=== Section Start ===

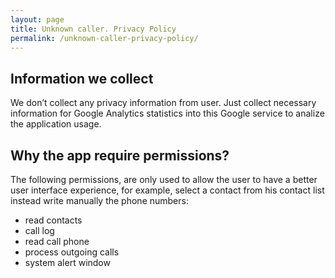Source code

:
 ```yaml
---
layout: page
title: Unknown caller. Privacy Policy
permalink: /unknown-caller-privacy-policy/
---
```


## Information we collect


We don’t collect any privacy information from user. Just collect necessary information for Google Analytics statistics into this Google service to analize the application usage.

## Why the app require permissions?

The following permissions, are only used to allow the user to have a better user interface experience, for example, select a contact from his contact list instead write manually the phone numbers:

* read contacts
* call log
* read call phone
* process outgoing calls
* system alert window
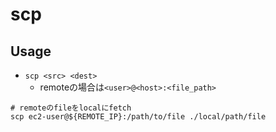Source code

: # scp

## Usage

* `scp <src> <dest>`
  * remoteの場合は`<user>@<host>:<file_path>`

```shell
# remoteのfileをlocalにfetch
scp ec2-user@${REMOTE_IP}:/path/to/file ./local/path/file
```

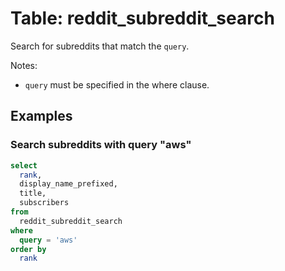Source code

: # Table: reddit_subreddit_search

Search for subreddits that match the `query`.

Notes:
* `query` must be specified in the where clause.

## Examples

### Search subreddits with query "aws"

```sql
select
  rank,
  display_name_prefixed,
  title,
  subscribers
from
  reddit_subreddit_search
where
  query = 'aws'
order by
  rank
```

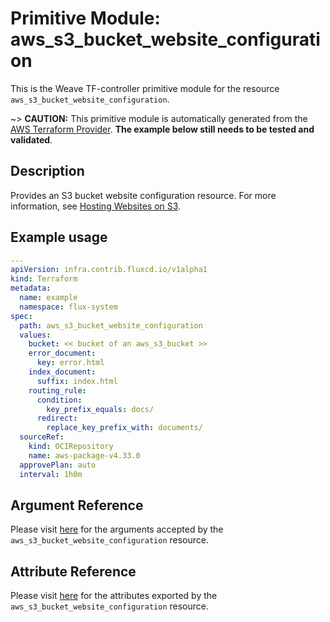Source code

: 
# Primitive Module: aws_s3_bucket_website_configuration

This is the Weave TF-controller primitive module for the resource `aws_s3_bucket_website_configuration`.

~> **CAUTION:** This primitive module is automatically generated from the [AWS Terraform Provider](https://registry.terraform.io/providers/hashicorp/aws/latest/docs/resources/s3_bucket_website_configuration). **The example below still needs to be tested and validated**.

## Description

Provides an S3 bucket website configuration resource. For more information, see [Hosting Websites on S3](https://docs.aws.amazon.com/AmazonS3/latest/dev/WebsiteHosting.html).

## Example usage

```yaml
---
apiVersion: infra.contrib.fluxcd.io/v1alpha1
kind: Terraform
metadata:
  name: example
  namespace: flux-system
spec:
  path: aws_s3_bucket_website_configuration
  values:
    bucket: << bucket of an aws_s3_bucket >>
    error_document:
      key: error.html
    index_document:
      suffix: index.html
    routing_rule:
      condition:
        key_prefix_equals: docs/
      redirect:
        replace_key_prefix_with: documents/
  sourceRef:
    kind: OCIRepository
    name: aws-package-v4.33.0
  approvePlan: auto
  interval: 1h0m
```

## Argument Reference

Please visit [here](https://registry.terraform.io/providers/hashicorp/aws/latest/docs/resources/s3_bucket_website_configuration#argument-reference) for the arguments accepted by the `aws_s3_bucket_website_configuration` resource.

## Attribute Reference

Please visit [here](https://registry.terraform.io/providers/hashicorp/aws/latest/docs/resources/s3_bucket_website_configuration#attributes-reference) for the attributes exported by the `aws_s3_bucket_website_configuration` resource.
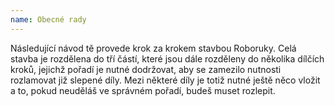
 ```yaml
---
name: Obecné rady
---
```


Následující návod tě provede krok za krokem stavbou Roboruky. Celá stavba je rozdělena do tří částí, které jsou dále rozděleny do několika dílčích kroků, jejichž pořadí je nutné dodržovat, aby se zamezilo nutnosti rozlamovat již slepené díly. Mezi některé díly je totiž nutné ještě něco vložit a to, pokud neuděláš ve správném pořadí, budeš muset rozlepit.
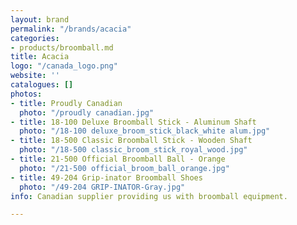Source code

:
 ```yaml
---
layout: brand
permalink: "/brands/acacia"
categories:
- products/broomball.md
title: Acacia
logo: "/canada_logo.png"
website: ''
catalogues: []
photos:
- title: Proudly Canadian
  photo: "/proudly canadian.jpg"
- title: 18-100 Deluxe Broomball Stick - Aluminum Shaft
  photo: "/18-100 deluxe_broom_stick_black_white alum.jpg"
- title: 18-500 Classic Broomball Stick - Wooden Shaft
  photo: "/18-500 classic_broom_stick_royal_wood.jpg"
- title: 21-500 Official Broomball Ball - Orange
  photo: "/21-500 official_broom_ball_orange.jpg"
- title: 49-204 Grip-inator Broomball Shoes
  photo: "/49-204 GRIP-INATOR-Gray.jpg"
info: Canadian supplier providing us with broomball equipment.

---
```

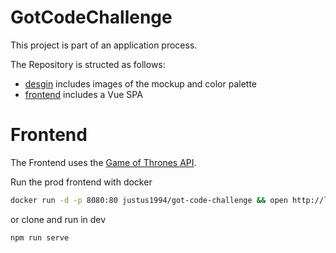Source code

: # GotCodeChallenge

This project is part of an application process.

The Repository is structed as follows:

  - [desgin](desgin) includes images of the mockup and color palette
  - [frontend](frontend) includes a Vue SPA


# Frontend
The Frontend uses the [Game of Thrones API](https://anapioficeandfire.com/).

Run the prod frontend with docker

  ```bash
  docker run -d -p 8080:80 justus1994/got-code-challenge && open http://localhost:8080
  ```

or clone and run in dev

  ```bash
  npm run serve
  ```

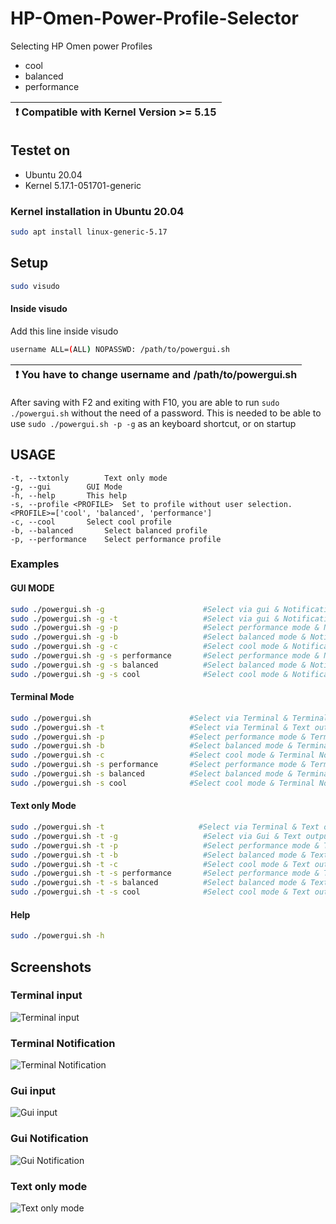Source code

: # HP-Omen-Power-Profile-Selector

Selecting HP Omen power Profiles 
* cool
* balanced
* performance

| :exclamation:  Compatible with Kernel Version >= 5.15   |
|-----------------------------------------|
## Testet on
* Ubuntu 20.04
* Kernel 5.17.1-051701-generic
### Kernel installation in Ubuntu 20.04
```bash
sudo apt install linux-generic-5.17
```



## Setup 
```bash
sudo visudo
```
#### Inside visudo

Add this line inside visudo
```bash
username ALL=(ALL) NOPASSWD: /path/to/powergui.sh
```

| :exclamation:  You have to change username and /path/to/powergui.sh  |
|-----------------------------------------|


After saving with F2 and exiting with F10, you are able to run `sudo ./powergui.sh` without the need of a password.
This is needed to be able to use `sudo ./powergui.sh -p -g` as an keyboard shortcut, or on startup
## USAGE
	-t, --txtonly 		 Text only mode
	-g, --gui 		 GUI Mode
	-h, --help 		 This help
	-s, --profile <PROFILE>  Set to profile without user selection. <PROFILE>=['cool', 'balanced', 'performance']
	-c, --cool 		 Select cool profile
	-b, --balanced 		 Select balanced profile
	-p, --performance 	 Select performance profile
### Examples
#### GUI MODE
```bash
sudo ./powergui.sh -g                      #Select via gui & Notification
sudo ./powergui.sh -g -t                   #Select via gui & Notification & Text output
sudo ./powergui.sh -g -p                   #Select performance mode & Notification
sudo ./powergui.sh -g -b                   #Select balanced mode & Notification
sudo ./powergui.sh -g -c                   #Select cool mode & Notification
sudo ./powergui.sh -g -s performance       #Select performance mode & Notification
sudo ./powergui.sh -g -s balanced          #Select balanced mode & Notification
sudo ./powergui.sh -g -s cool              #Select cool mode & Notification
```

#### Terminal Mode
```bash
sudo ./powergui.sh                      #Select via Terminal & Terminal Notification 
sudo ./powergui.sh -t                   #Select via Terminal & Text output
sudo ./powergui.sh -p                   #Select performance mode & Terminal Notification 
sudo ./powergui.sh -b                   #Select balanced mode & Terminal Notification 
sudo ./powergui.sh -c                   #Select cool mode & Terminal Notification 
sudo ./powergui.sh -s performance       #Select performance mode & Terminal Notification 
sudo ./powergui.sh -s balanced          #Select balanced mode & Terminal Notification 
sudo ./powergui.sh -s cool              #Select cool mode & Terminal Notification 
```

#### Text only Mode
```bash
sudo ./powergui.sh -t                     #Select via Terminal & Text output
sudo ./powergui.sh -t -g                   #Select via Gui & Text output
sudo ./powergui.sh -t -p                   #Select performance mode & Text output
sudo ./powergui.sh -t -b                   #Select balanced mode & Text output
sudo ./powergui.sh -t -c                   #Select cool mode & Text output
sudo ./powergui.sh -t -s performance       #Select performance mode & Text output
sudo ./powergui.sh -t -s balanced          #Select balanced mode & Text output
sudo ./powergui.sh -t -s cool              #Select cool mode & Text output
```

#### Help
```bash
sudo ./powergui.sh -h
```

## Screenshots
### Terminal input
![Terminal input](https://user-images.githubusercontent.com/22521386/161427663-1ca4b8b1-6270-4a60-b442-67fdaeb4053d.png)

### Terminal Notification
![Terminal Notification](https://user-images.githubusercontent.com/22521386/161427688-5c27a17f-ea66-4126-9a0e-5c4eb556c094.png)

### Gui input
![Gui input](https://user-images.githubusercontent.com/22521386/161427706-dd7ec139-32d8-46d6-b6d7-d7736ddbd2ff.png)

### Gui Notification
![Gui Notification](https://user-images.githubusercontent.com/22521386/161427725-0c06447f-be99-4a15-bdc9-eb181809795b.png)

### Text only mode
![Text only mode](https://user-images.githubusercontent.com/22521386/161427747-5e838c0d-914b-411f-b2ed-a8ba8915aede.png)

=== Section End ===

Every line of the records that includes the word "https" should be gathered.

~> **CAUTION:** This primitive module is automatically generated from the [AWS Terraform Provider](https://registry.terraform.io/providers/hashicorp/aws/latest/docs/resources/s3_bucket_website_configuration). **The example below still needs to be tested and validated**.
Provides an S3 bucket website configuration resource. For more information, see [Hosting Websites on S3](https://docs.aws.amazon.com/AmazonS3/latest/dev/WebsiteHosting.html).
Please visit [here](https://registry.terraform.io/providers/hashicorp/aws/latest/docs/resources/s3_bucket_website_configuration#argument-reference) for the arguments accepted by the `aws_s3_bucket_website_configuration` resource.
Please visit [here](https://registry.terraform.io/providers/hashicorp/aws/latest/docs/resources/s3_bucket_website_configuration#attributes-reference) for the attributes exported by the `aws_s3_bucket_website_configuration` resource.
The Frontend uses the [Game of Thrones API](https://anapioficeandfire.com/).
![Terminal input](https://user-images.githubusercontent.com/22521386/161427663-1ca4b8b1-6270-4a60-b442-67fdaeb4053d.png)
![Terminal Notification](https://user-images.githubusercontent.com/22521386/161427688-5c27a17f-ea66-4126-9a0e-5c4eb556c094.png)
![Gui input](https://user-images.githubusercontent.com/22521386/161427706-dd7ec139-32d8-46d6-b6d7-d7736ddbd2ff.png)
![Gui Notification](https://user-images.githubusercontent.com/22521386/161427725-0c06447f-be99-4a15-bdc9-eb181809795b.png)
![Text only mode](https://user-images.githubusercontent.com/22521386/161427747-5e838c0d-914b-411f-b2ed-a8ba8915aede.png)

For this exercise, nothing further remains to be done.